How to improve Loki Performance

Hello Loki Team!

I would like some help tweaking the performance of our Loki setup. I’ve read blog posts about blazing speeds but can’t seem to achieve this. The read path is what I am trying to optimize.

The current setup is Loki 2.0 in microservices mode deployed to AWS using S3 and DynamoDB for chunks/index. We are using memberlist for the Ring. ElasticCache Redis has been added as the cache.

We are running 2 query frontends, 3 distributors, 3 ingesters, 6 queriers and 1 table manager containers. These all run in ECS Fargate which maybe part of the problem. chunk_retain_period is very low because Fargate does not have persistent storage. My thought is the queriers have to pull everything from S3, but that would be the case for any query greater than your chunk_retain_period. The above mentioned blog post is run over a 1 hour period, perhaps these chunks had not been flushed? Served from ingester on persistent storage rather than from S3?

Anyway, please see my benchmarks below, and config further down.
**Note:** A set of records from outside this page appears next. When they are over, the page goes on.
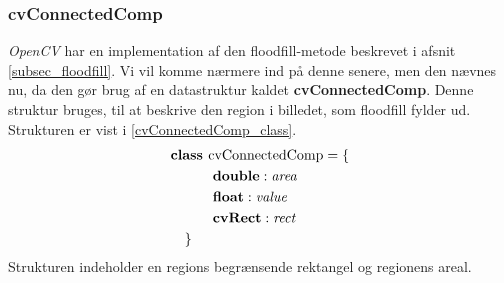 {\subsubsection{cvConnectedComp}
\emph{OpenCV} har en implementation af den floodfill-metode beskrevet i
afsnit \ref{subsec_floodfill}. Vi vil komme nærmere ind på denne senere,
men den nævnes nu, da den gør brug af en datastruktur kaldet
\textbf{cvConnectedComp}. Denne struktur bruges, til at beskrive den
region i billedet, som floodfill fylder ud.  Strukturen er vist i
\eqref{cvConnectedComp_class}.
\begin{multline}
    \textbf{class~} \textrm{cvConnectedComp} = \{ \\
    \shoveleft{\qquad\textbf{double} : \textit{area}} \\
    \shoveleft{\qquad\textbf{float} : \textit{value}} \\
    \shoveleft{\qquad\textbf{cvRect} : \textit{rect}} \\
    \shoveleft{\}}\shoveright{}
    \label{cvConnectedComp_class}
\end{multline}
Strukturen indeholder en regions begrænsende rektangel og regionens
areal.

%

}
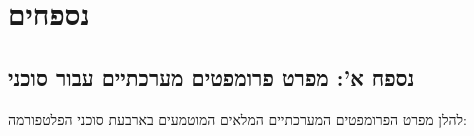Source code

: \chapter*{נספחים}
\label{chap:appendices}

\section*{נספח א': מפרט פרומפטים מערכתיים עבור סוכני \projectname{}}
\label{app:agent_prompts}

להלן מפרט הפרומפטים המערכתיים המלאים המוטמעים בארבעת סוכני הפלטפורמה:

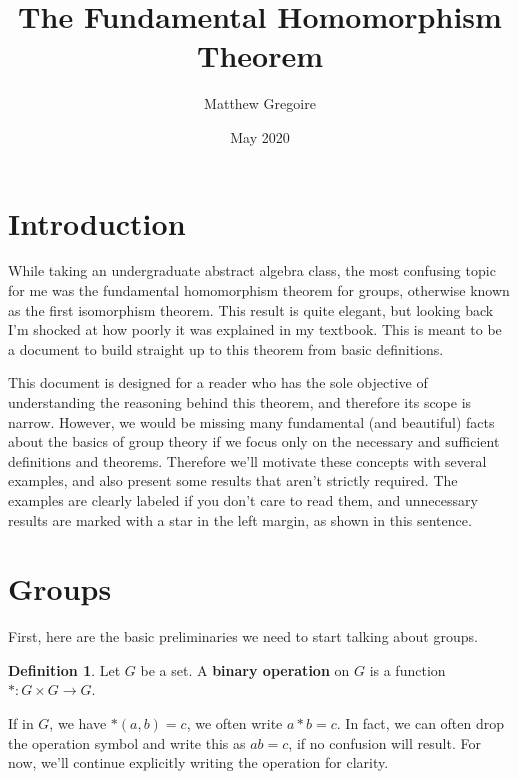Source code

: \documentclass[12pt]{article}
\title{The Fundamental Homomorphism Theorem}
\author{Matthew Gregoire}
\date{May 2020}
\newcommand{\extra}{\marginpar{$*$}}
\theoremstyle{definition}
\theoremstyle{definition}
\newtheorem{definition}[theorem]{Definition}
\theoremstyle{definition}
\theoremstyle{definition}
\begin{document}
\maketitle

\tableofcontents

\pagebreak

\section{Introduction}

While taking an undergraduate abstract algebra class, the most confusing topic for me was the fundamental homomorphism theorem for groups, otherwise known as the first isomorphism theorem. This result is quite elegant, but looking back I'm shocked at how poorly it was explained in my textbook. This is meant to be a document to build straight up to this theorem from basic definitions.

This document is designed for a reader who has the sole objective of understanding the reasoning behind this theorem, and therefore its scope is narrow. However, we would be missing many fundamental (and beautiful) facts about the basics of  group theory if we focus only on the necessary and sufficient definitions and theorems. Therefore we'll motivate these concepts with several examples, and also present some results that aren't strictly required. \extra The examples are clearly labeled if you don't care to read them, and unnecessary results are marked with a star in the left margin, as shown in this sentence.

\section{Groups}

First, here are the basic preliminaries we need to start talking about groups.

\begin{definition}
\label{binaryoperation}
Let $G$ be a set. A \textbf{binary operation} on $G$ is a function $*: G \times G \to G$.
\end{definition}

If in $G$, we have $*(a, b) = c$, we often write $a * b = c$. In fact, we can often drop the operation symbol and write this as $ab = c$, if no confusion will result. For now, we'll continue explicitly writing the operation for clarity.
\end{document}
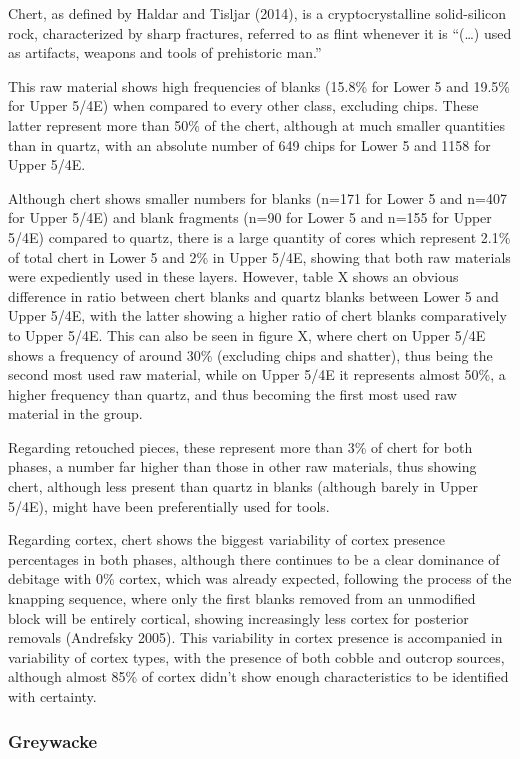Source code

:\documentclass[12pt,twoside]{reedthesis}
\begin{document}
Chert, as defined by Haldar and Tisljar (2014), is a cryptocrystalline solid-silicon rock, characterized by sharp fractures, referred to as flint whenever it is ``(\ldots) used as artifacts, weapons and tools of prehistoric man.''

This raw material shows high frequencies of blanks (15.8\% for Lower 5 and 19.5\% for Upper 5/4E) when compared to every other class, excluding chips. These latter represent more than 50\% of the chert, although at much smaller quantities than in quartz, with an absolute number of 649 chips for Lower 5 and 1158 for Upper 5/4E.

Although chert shows smaller numbers for blanks (n=171 for Lower 5 and n=407 for Upper 5/4E) and blank fragments (n=90 for Lower 5 and n=155 for Upper 5/4E) compared to quartz, there is a large quantity of cores which represent 2.1\% of total chert in Lower 5 and 2\% in Upper 5/4E, showing that both raw materials were expediently used in these layers. However, table X shows an obvious difference in ratio between chert blanks and quartz blanks between Lower 5 and Upper 5/4E, with the latter showing a higher ratio of chert blanks comparatively to Upper 5/4E. This can also be seen in figure X, where chert on Upper 5/4E shows a frequency of around 30\% (excluding chips and shatter), thus being the second most used raw material, while on Upper 5/4E it represents almost 50\%, a higher frequency than quartz, and thus becoming the first most used raw material in the group.

Regarding retouched pieces, these represent more than 3\% of chert for both phases, a number far higher than those in other raw materials, thus showing chert, although less present than quartz in blanks (although barely in Upper 5/4E), might have been preferentially used for tools.

Regarding cortex, chert shows the biggest variability of cortex presence percentages in both phases, although there continues to be a clear dominance of debitage with 0\% cortex, which was already expected, following the process of the knapping sequence, where only the first blanks removed from an unmodified block will be entirely cortical, showing increasingly less cortex for posterior removals (Andrefsky 2005). This variability in cortex presence is accompanied in variability of cortex types, with the presence of both cobble and outcrop sources, although almost 85\% of cortex didn't show enough characteristics to be identified with certainty.

\hypertarget{greywacke}{%
\subsubsection{Greywacke}\label{greywacke}}
\end{document}

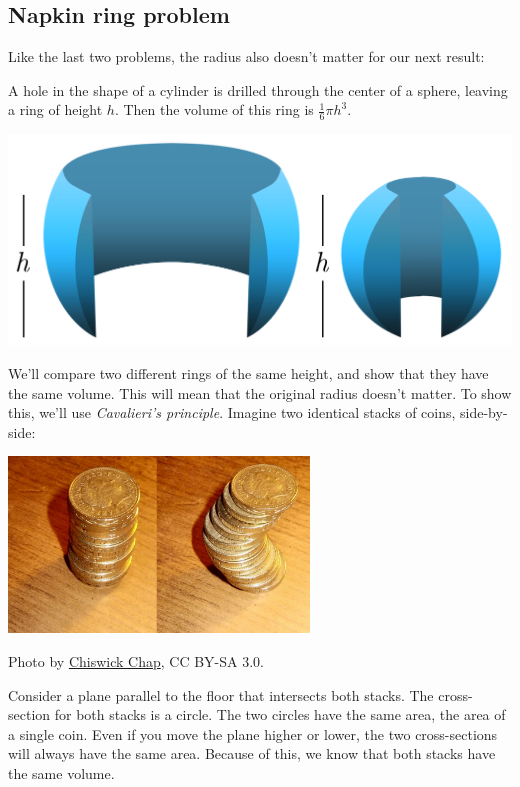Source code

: \documentclass[11pt,paper=letter]{scrartcl}
\begin{document}
\subsection{Napkin ring problem}

Like the last two problems, the radius also doesn't matter for our next result:

\begin{probboxed}
  A hole in the shape of a cylinder is drilled through the center of a sphere, leaving a ring of height $h$. Then the volume of this ring is $\frac16\pi h^3$.
  \begin{center}
    \includegraphics{napkin-ring.png}
  \end{center}
\end{probboxed}

We'll compare two different rings of the same height, and show that they have the same volume. This will mean that the original radius doesn't matter. To show this, we'll use \emph{Cavalieri's principle}. Imagine two identical stacks of coins, side-by-side:
\begin{center}
  \includegraphics[width=8cm]{cavalieri-coins.JPG}

  {\sffamily \footnotesize Photo by \href{https://commons.wikimedia.org/wiki/File:Cavalieri\%27s_Principle_in_Coins.JPG}{Chiswick Chap}, CC BY-SA 3.0.}
\end{center}

Consider a plane parallel to the floor that intersects both stacks. The cross-section for both stacks is a circle. The two circles have the same area, the area of a single coin. Even if you move the plane higher or lower, the two cross-sections will always have the same area. Because of this, we know that both stacks have the same volume.
\end{document}
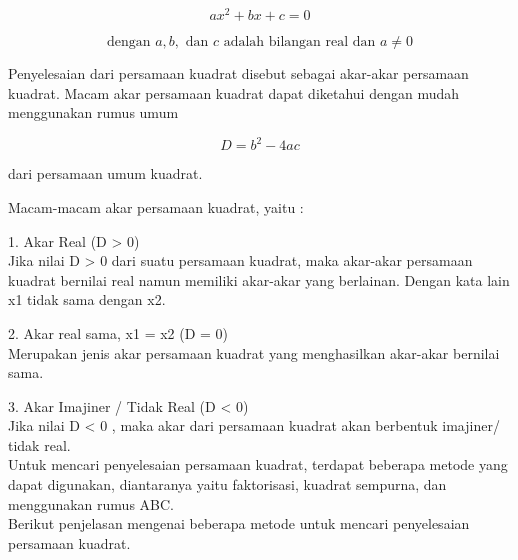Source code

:\begin{eulernotebook}
\begin{eulercomment}
\begin{eulercomment}
\begin{eulercomment}
\end{eulercomment}
\begin{eulerformula}
\[
\boxed {ax^2+bx+c=0}
\]
\end{eulerformula}
\begin{eulerformula}
\[
\text {dengan } a, b, \text { dan } c \text { adalah bilangan real dan } a \neq 0
\]
\end{eulerformula}
\begin{eulercomment}
Penyelesaian dari persamaan kuadrat disebut sebagai akar-akar
persamaan kuadrat. Macam akar persamaan kuadrat dapat diketahui dengan
mudah menggunakan rumus umum

\end{eulercomment}
\begin{eulerformula}
\[
\boxed{D = b^2-4ac}
\]
\end{eulerformula}
\begin{eulercomment}
dari persamaan umum kuadrat.

Macam-macam akar persamaan kuadrat, yaitu :

1. Akar Real (D \textgreater{} 0)\\
Jika nilai D \textgreater{} 0 dari suatu persamaan kuadrat, maka akar-akar
persamaan kuadrat bernilai real namun memiliki akar-akar yang
berlainan. Dengan kata lain x1 tidak sama dengan x2.

2. Akar real sama, x1 = x2 (D = 0)\\
Merupakan jenis akar persamaan kuadrat yang menghasilkan akar-akar
bernilai sama.

3. Akar Imajiner / Tidak Real (D \textless{} 0)\\
Jika nilai D \textless{} 0 , maka akar dari persamaan kuadrat akan berbentuk
imajiner/ tidak real.\\

Untuk mencari penyelesaian persamaan kuadrat, terdapat beberapa metode
yang dapat digunakan, diantaranya yaitu faktorisasi, kuadrat sempurna,
dan menggunakan rumus ABC.\\
Berikut penjelasan mengenai beberapa metode untuk mencari penyelesaian
persamaan kuadrat.


\end{eulercomment}
\end{eulercomment}
\end{eulercomment}
\end{eulernotebook}
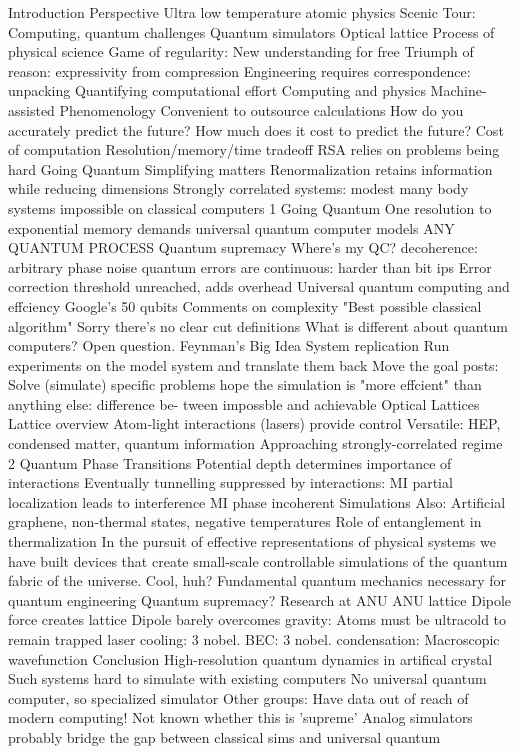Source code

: {{{{{{ Introduction
Perspective
 Ultra low temperature atomic physics
 Scenic Tour: Computing, quantum challenges
 Quantum simulators
 Optical lattice
Process of physical science
 Game of regularity: New understanding for free
 Triumph of reason: expressivity from compression
 Engineering requires correspondence: unpacking
 Quantifying computational effort
Computing and physics
Machine-assisted Phenomenology
 Convenient to outsource calculations
 How do you accurately predict the future?
 How much does it cost to predict the future?
Cost of computation
 Resolution/memory/time tradeoff
 RSA relies on problems being hard
Going Quantum
Simplifying matters
 Renormalization retains information while reducing dimensions
 Strongly correlated systems: modest many body systems impossible on
classical computers
1
Going Quantum
 One resolution to exponential memory demands
 universal quantum computer models ANY QUANTUM PROCESS
Quantum supremacy
Where's my QC?
 decoherence: arbitrary phase noise
 quantum errors are continuous: harder than bit 
ips
 Error correction threshold unreached, adds overhead
 Universal quantum computing and effciency
 Google's 50 qubits
Comments on complexity
 "Best possible classical algorithm"
 Sorry there's no clear cut definitions
 What is different about quantum computers? Open question.
Feynman's Big Idea
 System replication
 Run experiments on the model system and translate them back
 Move the goal posts: Solve (simulate) specific problems
 hope the simulation is "more effcient" than anything else: difference be-
tween impossble and achievable
Optical Lattices
Lattice overview
 Atom-light interactions (lasers) provide control
 Versatile: HEP, condensed matter, quantum information
 Approaching strongly-correlated regime
2
Quantum Phase Transitions
 Potential depth determines importance of interactions
 Eventually tunnelling suppressed by interactions: MI
 partial localization leads to interference
 MI phase incoherent
Simulations
 Also: Artificial graphene, non-thermal states, negative temperatures
 Role of entanglement in thermalization
 In the pursuit of effective representations of physical systems we have built
devices that create small-scale controllable simulations of the quantum
fabric of the universe. Cool, huh?
 Fundamental quantum mechanics necessary for quantum engineering
Quantum supremacy?
Research at ANU
ANU lattice
 Dipole force creates lattice
 Dipole barely overcomes gravity: Atoms must be ultracold to remain
trapped
 laser cooling: 3 nobel. BEC: 3 nobel.
 condensation: Macroscopic wavefunction
Conclusion
 High-resolution quantum dynamics in artifical crystal
 Such systems hard to simulate with existing computers
 No universal quantum computer, so specialized simulator
 Other groups: Have data out of reach of modern computing!
 Not known whether this is 'supreme'
 Analog simulators probably bridge the gap between classical sims and
universal quantum



}}}}}}
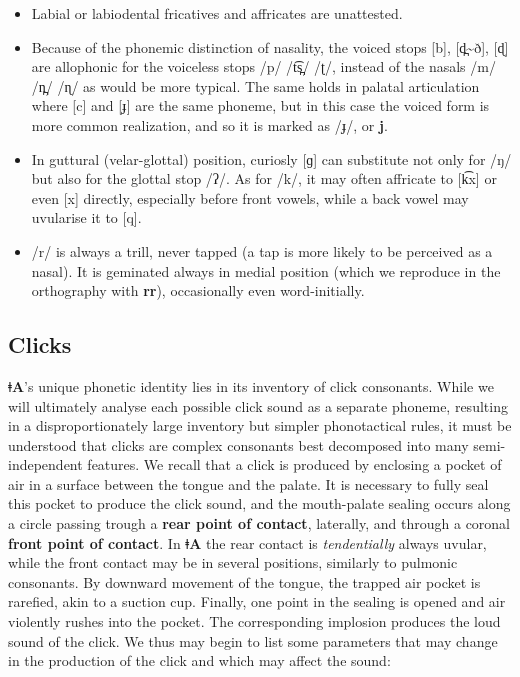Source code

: \documentclass[11pt,a5paper]{book}
\newcommand{\qcn}[1]{\textcolor{AccentText}{\large\textbf{#1}}}
\newcommand{\langname}{\qcn{ǂA}}
\begin{document}
\begin{itemize}
	\item Labial or labiodental fricatives and affricates are unattested.
	\item Because of the phonemic distinction of nasality, the voiced stops [b], [d̪\textasciitilde{}ð], [ɖ] are allophonic for the voiceless stops /p/ /t͡s̪/ /ʈ/, instead of the nasals /m/ /n̪/ /ɳ/ as would be more typical. The same holds in palatal articulation where [c] and [ɟ] are the same phoneme, but in this case the voiced form is more common realization, and so it is marked as /ɟ/, or \qcn{j}.
	\item In guttural (velar-glottal) position, curiosly [ɡ] can substitute not only for /ŋ/ but also for the glottal stop /ʔ/. As for /k/, it may often affricate to [k͡x] or even [x] directly, especially before front vowels, while a back vowel may uvularise it to [q].
	\item /r/ is always a trill, never tapped (a tap is more likely to be perceived as a nasal). It is geminated always in medial position (which we reproduce in the orthography with \qcn{rr}), occasionally even word-initially.
\end{itemize}


\subsection{Clicks}

\langname's unique phonetic identity lies in its inventory of click consonants. While we will ultimately analyse each possible click sound as a separate phoneme, resulting in a disproportionately large inventory but simpler phonotactical rules, it must be understood that clicks are complex consonants best decomposed into many semi-independent features. We recall that a click is produced by enclosing a pocket of air in a surface between the tongue and the palate. It is necessary to fully seal this pocket to produce the click sound, and the mouth-palate sealing occurs along a circle passing trough a \textbf{rear point of contact}, laterally, and through a coronal \textbf{front point of contact}. In \langname{} the rear contact is \emph{tendentially} always uvular, while the front contact may be in several positions, similarly to pulmonic consonants. By downward movement of the tongue, the trapped air pocket is rarefied, akin to a suction cup. Finally, one point in the sealing is opened and air violently rushes into the pocket. The corresponding implosion produces the loud sound of the click. We thus may begin to list some parameters that may change in the production of the click and which may affect the sound:
\end{document}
Some benchmarking… (only queriers were scaled out)

6 Queriers over 48h of logs just straight up timed out.

12 Queriers…
time ./logcli query '{Environment=“production”,Application=“test-app”,Deployment=“production”,Service=“test-service”,LogGroup=“test-service-logs”} |~ “(?i)pppppppppppp” ’ --since=48h --stats

Ingester.TotalReached 12
Ingester.TotalChunksMatched 72
Ingester.TotalBatches 0
Ingester.TotalLinesSent 0
Ingester.HeadChunkBytes 923 kB
Ingester.HeadChunkLines 755
Ingester.DecompressedBytes 85 MB
Ingester.DecompressedLines 63807
Ingester.CompressedBytes 14 MB
Ingester.TotalDuplicates 0
Store.TotalChunksRef 8144
Store.TotalChunksDownloaded 8144
Store.ChunksDownloadTime 8m38.330467263s
Store.HeadChunkBytes 0 B
Store.HeadChunkLines 0
Store.DecompressedBytes 59 GB
Store.DecompressedLines 44850257
Store.CompressedBytes 9.6 GB
Store.TotalDuplicates 0
Summary.BytesProcessedPerSecond 375 MB
Summary.LinesProcessedPerSecond 285792
Summary.TotalBytesProcessed 59 GB
Summary.TotalLinesProcessed 44914819
Summary.ExecTime 2m37.158656521s

real 2m37.267s
user 0m0.119s
sys 0m0.016s

24 Queriers…
Ingester.TotalReached 12
Ingester.TotalChunksMatched 56
Ingester.TotalBatches 0
Ingester.TotalLinesSent 0
Ingester.HeadChunkBytes 1.0 MB
Ingester.HeadChunkLines 841
Ingester.DecompressedBytes 84 MB
Ingester.DecompressedLines 63012
Ingester.CompressedBytes 14 MB
Ingester.TotalDuplicates 0
Store.TotalChunksRef 8122
Store.TotalChunksDownloaded 8122
Store.ChunksDownloadTime 5m31.764491701s
Store.HeadChunkBytes 0 B
Store.HeadChunkLines 0
Store.DecompressedBytes 59 GB
Store.DecompressedLines 44704040
Store.CompressedBytes 9.6 GB
Store.TotalDuplicates 0
Summary.BytesProcessedPerSecond 500 MB
Summary.LinesProcessedPerSecond 380884
Summary.TotalBytesProcessed 59 GB
Summary.TotalLinesProcessed 44767893
Summary.ExecTime 1m57.536630781s

real 1m57.730s
user 0m0.104s
sys 0m0.009s

There are some gains here, but I am still not seeing the performance showcased in the blog. I have the /metrics endpoint being ingested if you would like to see something specific.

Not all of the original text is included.